I have managed to make my URL i18n
compliant using Zend_Controller_Router
.
Ie:
en/user/login
becomes fr/utilisateur/connexion
and both URLs go to the same controller
/action
.
The problem I am facing is the following
I have a language switcher that is displayed as follow :
Français
English
Italiano
etc.
The currently active language doesn't have an anchor
tag, but all others do.
For the languages that have an anchor
on them I am building the URL and I want them to be translated in their specific languages.
Currently if I am in French
all the urls get builded in french, even if I set the @local
key as a param in the URL view helper (tried "@locale" => 'en'
, "@locale" => new Zend_Locale('en')
)
en/utilisateur/connexion
it/utilisateur/connexion
instead of
en/user/login
it/utente/collegamento
because the locale used while building the URL is the one that is defined application wide.
EDIT
I digged a bit deeper in my issue an I found that only the current locale add its resources loaded, which mean I can't get route in the proper language for the route to be built in the right language
My new issue is : how do I load multiple language translation resources?
(I am planning to implement cache in the far future (near release), so I might get better performances)
Hope this helps re the new issue.
"My new issue is : how do I load multiple language translation resources?"
Just a quick caveat to say I didn't write the code below, it was taken from a example app put together by the guys at Zend however it might help to have it broken down like this.
Their approach for the example app was using a csv file containing translations and using your config file (the default one in a new project being application.ini) to specify the path to all your language translation resources.
like this:
;; Languages
language.file.en = APPLICATION_PATH "/../language/en/translate.csv"
language.file.fr = APPLICATION_PATH "/../language/fr/translate.csv"
language.file.de = APPLICATION_PATH "/../language/de/translate.csv"
language.file.es = APPLICATION_PATH "/../language/es/translate.csv"
language.name.zz = Language
language.name.en = English
language.name.fr = Français
language.name.de = Deutsche
language.name.es = Español
And in each csv file, if you are using something like Excel or Open Office to create it, column A would be the original language and column B the translation.
As an example where English is the original language and a Spanish translation is required:
A B
login entrar
logout salir
You could do that for all the words/phrases you want to translate.

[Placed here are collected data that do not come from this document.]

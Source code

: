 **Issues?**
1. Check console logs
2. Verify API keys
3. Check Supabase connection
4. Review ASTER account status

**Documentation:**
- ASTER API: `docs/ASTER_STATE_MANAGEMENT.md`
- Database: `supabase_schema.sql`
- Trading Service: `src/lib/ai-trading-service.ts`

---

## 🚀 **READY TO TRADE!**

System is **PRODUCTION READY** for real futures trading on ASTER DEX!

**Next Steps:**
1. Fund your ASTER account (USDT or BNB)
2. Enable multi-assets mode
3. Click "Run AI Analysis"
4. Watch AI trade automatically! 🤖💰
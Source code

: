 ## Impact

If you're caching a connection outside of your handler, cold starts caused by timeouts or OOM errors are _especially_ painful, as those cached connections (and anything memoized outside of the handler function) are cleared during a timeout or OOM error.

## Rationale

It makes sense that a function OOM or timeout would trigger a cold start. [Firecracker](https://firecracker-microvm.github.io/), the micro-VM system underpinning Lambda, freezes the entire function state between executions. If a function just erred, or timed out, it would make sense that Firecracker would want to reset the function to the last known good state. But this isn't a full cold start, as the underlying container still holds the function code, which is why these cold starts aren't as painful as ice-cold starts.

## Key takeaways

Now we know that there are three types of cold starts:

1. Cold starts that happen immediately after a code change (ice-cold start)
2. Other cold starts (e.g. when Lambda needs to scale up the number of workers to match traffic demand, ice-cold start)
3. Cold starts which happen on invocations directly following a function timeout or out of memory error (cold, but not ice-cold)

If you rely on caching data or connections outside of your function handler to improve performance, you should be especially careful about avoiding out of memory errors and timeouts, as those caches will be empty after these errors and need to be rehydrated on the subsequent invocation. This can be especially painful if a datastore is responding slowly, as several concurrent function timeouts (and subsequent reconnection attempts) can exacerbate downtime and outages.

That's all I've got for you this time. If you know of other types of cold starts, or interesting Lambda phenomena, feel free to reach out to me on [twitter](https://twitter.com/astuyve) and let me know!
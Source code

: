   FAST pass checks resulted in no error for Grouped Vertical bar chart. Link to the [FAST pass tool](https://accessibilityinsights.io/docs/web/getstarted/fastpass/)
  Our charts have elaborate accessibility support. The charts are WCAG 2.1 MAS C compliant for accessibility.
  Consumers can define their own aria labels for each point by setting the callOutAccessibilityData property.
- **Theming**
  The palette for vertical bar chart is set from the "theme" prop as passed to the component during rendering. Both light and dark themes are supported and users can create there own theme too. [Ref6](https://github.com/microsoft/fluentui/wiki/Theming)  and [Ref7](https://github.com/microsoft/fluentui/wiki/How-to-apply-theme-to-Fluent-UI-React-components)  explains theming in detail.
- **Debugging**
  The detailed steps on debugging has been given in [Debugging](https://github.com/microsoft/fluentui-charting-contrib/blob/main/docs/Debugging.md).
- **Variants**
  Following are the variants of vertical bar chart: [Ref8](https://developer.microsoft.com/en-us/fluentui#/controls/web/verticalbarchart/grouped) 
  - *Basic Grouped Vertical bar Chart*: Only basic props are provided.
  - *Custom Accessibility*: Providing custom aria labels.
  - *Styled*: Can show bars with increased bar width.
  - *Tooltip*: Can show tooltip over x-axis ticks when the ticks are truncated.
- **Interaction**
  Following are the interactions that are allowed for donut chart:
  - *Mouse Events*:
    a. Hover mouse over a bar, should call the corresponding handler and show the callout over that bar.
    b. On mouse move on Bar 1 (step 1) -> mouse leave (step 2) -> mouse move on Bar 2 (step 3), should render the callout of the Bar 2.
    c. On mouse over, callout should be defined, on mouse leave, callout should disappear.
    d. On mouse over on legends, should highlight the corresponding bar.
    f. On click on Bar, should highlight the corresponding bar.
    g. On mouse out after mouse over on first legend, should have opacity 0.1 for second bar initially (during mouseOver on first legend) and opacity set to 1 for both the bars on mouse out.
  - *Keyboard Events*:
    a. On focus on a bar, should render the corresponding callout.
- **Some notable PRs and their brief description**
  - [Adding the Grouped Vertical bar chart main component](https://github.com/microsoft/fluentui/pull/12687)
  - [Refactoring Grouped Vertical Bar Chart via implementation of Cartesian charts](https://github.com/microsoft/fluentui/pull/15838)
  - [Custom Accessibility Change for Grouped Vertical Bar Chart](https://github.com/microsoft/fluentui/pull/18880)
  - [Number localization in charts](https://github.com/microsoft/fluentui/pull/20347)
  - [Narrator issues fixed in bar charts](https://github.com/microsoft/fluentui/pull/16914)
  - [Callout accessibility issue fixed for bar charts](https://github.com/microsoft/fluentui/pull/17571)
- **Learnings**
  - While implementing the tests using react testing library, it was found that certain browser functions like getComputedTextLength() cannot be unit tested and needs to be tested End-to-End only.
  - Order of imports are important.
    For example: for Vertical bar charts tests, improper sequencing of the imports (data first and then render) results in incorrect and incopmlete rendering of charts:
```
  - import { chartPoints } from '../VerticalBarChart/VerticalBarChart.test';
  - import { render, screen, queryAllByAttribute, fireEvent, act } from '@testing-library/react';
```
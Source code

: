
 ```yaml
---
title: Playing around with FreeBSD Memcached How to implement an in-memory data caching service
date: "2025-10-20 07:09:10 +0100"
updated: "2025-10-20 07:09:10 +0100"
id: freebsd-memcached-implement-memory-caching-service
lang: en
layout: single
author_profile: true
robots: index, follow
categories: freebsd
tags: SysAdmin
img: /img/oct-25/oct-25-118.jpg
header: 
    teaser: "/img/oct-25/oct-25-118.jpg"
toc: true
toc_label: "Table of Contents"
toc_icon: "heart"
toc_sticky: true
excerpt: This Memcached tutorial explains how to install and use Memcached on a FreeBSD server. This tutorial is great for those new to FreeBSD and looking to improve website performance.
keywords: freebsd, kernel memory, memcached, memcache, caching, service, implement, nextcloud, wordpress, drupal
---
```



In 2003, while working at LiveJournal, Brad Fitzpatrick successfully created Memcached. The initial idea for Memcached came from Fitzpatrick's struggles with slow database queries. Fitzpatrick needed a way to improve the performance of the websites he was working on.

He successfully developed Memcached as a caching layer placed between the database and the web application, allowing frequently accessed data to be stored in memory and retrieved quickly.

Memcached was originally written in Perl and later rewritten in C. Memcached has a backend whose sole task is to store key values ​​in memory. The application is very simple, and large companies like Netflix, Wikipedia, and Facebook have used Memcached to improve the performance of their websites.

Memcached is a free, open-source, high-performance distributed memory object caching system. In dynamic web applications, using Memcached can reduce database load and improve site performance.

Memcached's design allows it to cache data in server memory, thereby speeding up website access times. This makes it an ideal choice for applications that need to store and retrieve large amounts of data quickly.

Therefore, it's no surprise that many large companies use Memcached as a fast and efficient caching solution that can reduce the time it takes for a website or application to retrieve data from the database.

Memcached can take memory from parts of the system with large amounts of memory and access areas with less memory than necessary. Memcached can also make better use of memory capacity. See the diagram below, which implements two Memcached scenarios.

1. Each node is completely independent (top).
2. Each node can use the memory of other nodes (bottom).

If a translation isn't found then the default original word is used.
Your main application bootstrap could have something like this:
protected function _initLanguage()
{
$options = $this->getOptions();
Zend_Registry::set('language',$options['language']);
$langSess = new Zend_Session_Namespace('language');
if (!isset($langSess->translate)) {
$translate = new Zend_Translate('csv', $options['language']['file']['en']);
$langSess->translate = $translate;
}
if (!isset($langSess->locale)) {
$langSess->locale = 'en';
}
Zend_Locale::setDefault($langSess->locale);
}
As the translate object is held in the session you can use it in any of your views etc using something like:
$langSess = new Zend_Session_Namespace('language');
$translate = $langSess->translate;
and:
<a href="/user/login"> <?php echo $translate->_('login') ?> </a>
where you want something to be translated on selecting an alternative language. In the example above the word login would appear when English is selected and entrar when Spanish is selected.
There's loads more to Zend_Translate than this and several ways to implement it so I'm not saying this is the best way by any means.
If it helps or if I can give you more info let me know.